We hadn’t been able to paddle against the wind. Not that the oars were really made for rowing in the ocean. They were something we could use when we were in shallow water to help propel us up onto a beach, but as far as directions went, they would only serve to wear us out as we searched for land.
And I didn’t even know if we’d actually be able to find land.
I might have talked a big game when we’d first found ourselves on the boat, but the reality was that I didn’t know where we were any more than the kids did. I didn’t know what was going to come ahead of us.
Were we going to make it out of this thing alive?
Maybe.
Were we going to be in one piece?
Possibly.
Would we have crazy emotional issues when this was all over?
Yes.
Definitely.
Now, I tried to think of a way I could get out of this situation.

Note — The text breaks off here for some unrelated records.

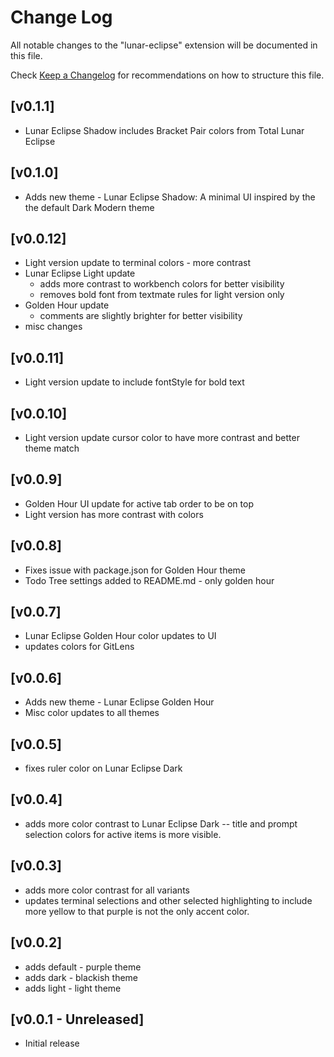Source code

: # Change Log

All notable changes to the "lunar-eclipse" extension will be documented in this file.

Check [Keep a Changelog](http://keepachangelog.com/) for recommendations on how to structure this file.

## [v0.1.1]

- Lunar Eclipse Shadow includes Bracket Pair colors from Total Lunar Eclipse

## [v0.1.0]

- Adds new theme - Lunar Eclipse Shadow: A minimal UI inspired by the the default Dark Modern theme

## [v0.0.12]

- Light version update to terminal colors - more contrast
- Lunar Eclipse Light update
  - adds more contrast to workbench colors for better visibility
  - removes bold font from textmate rules for light version only
- Golden Hour update
  - comments are slightly brighter for better visibility
- misc changes

## [v0.0.11]

- Light version update to include fontStyle for bold text

## [v0.0.10]

- Light version update cursor color to have more contrast and better theme match

## [v0.0.9]

- Golden Hour UI update for active tab order to be on top
- Light version has more contrast with colors

## [v0.0.8]

- Fixes issue with package.json for Golden Hour theme
- Todo Tree settings added to README.md - only golden hour

## [v0.0.7]

- Lunar Eclipse Golden Hour color updates to UI
- updates colors for GitLens

## [v0.0.6]

- Adds new theme - Lunar Eclipse Golden Hour
- Misc color updates to all themes

## [v0.0.5]

- fixes ruler color on Lunar Eclipse Dark

## [v0.0.4]

- adds more color contrast to Lunar Eclipse Dark
  -- title and prompt selection colors for active items is more visible.

## [v0.0.3]

- adds more color contrast for all variants
- updates terminal selections and other selected highlighting to include more yellow to that purple is not the only accent color.

## [v0.0.2]

- adds default - purple theme
- adds dark - blackish theme
- adds light - light theme

## [v0.0.1 - Unreleased]

- Initial release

We were all completely screwed if we didn’t do something.
But what?
We were floating in the middle of nowhere with nothing in sight. There was no land. We couldn’t just start swimming. We’d get tired and sink before we ever reached any sort of shoreline.
On a whim, I decided to go sit on top of the lifeboat. We’d kept the doors open part of the day before just to get some air flowing throughout the little boat. It was incredibly hot out in the middle of nowhere without any shade, and it was baffling to me how we’d already managed to make it through one day with a little bit of water still intact.
I hadn’t missed the way Isaiah and Winter had chosen to try to conserve their own water usage, as well. They might be young, but they weren’t stupid. They weren’t the type of people who were just going to drink up all of their water and then instantly die.
They were like me. We made a good team, I thought. At least, I hoped that we’d all live long enough to make a good team.
Watching the two of them fight that zombie yesterday had scared me a little. It had been insane to me just how fast everything happened, yet how slowly at the same time. They’d both leapt right into the water, seemingly unafraid at everything that was happening. They didn’t care that what they were doing was crazy.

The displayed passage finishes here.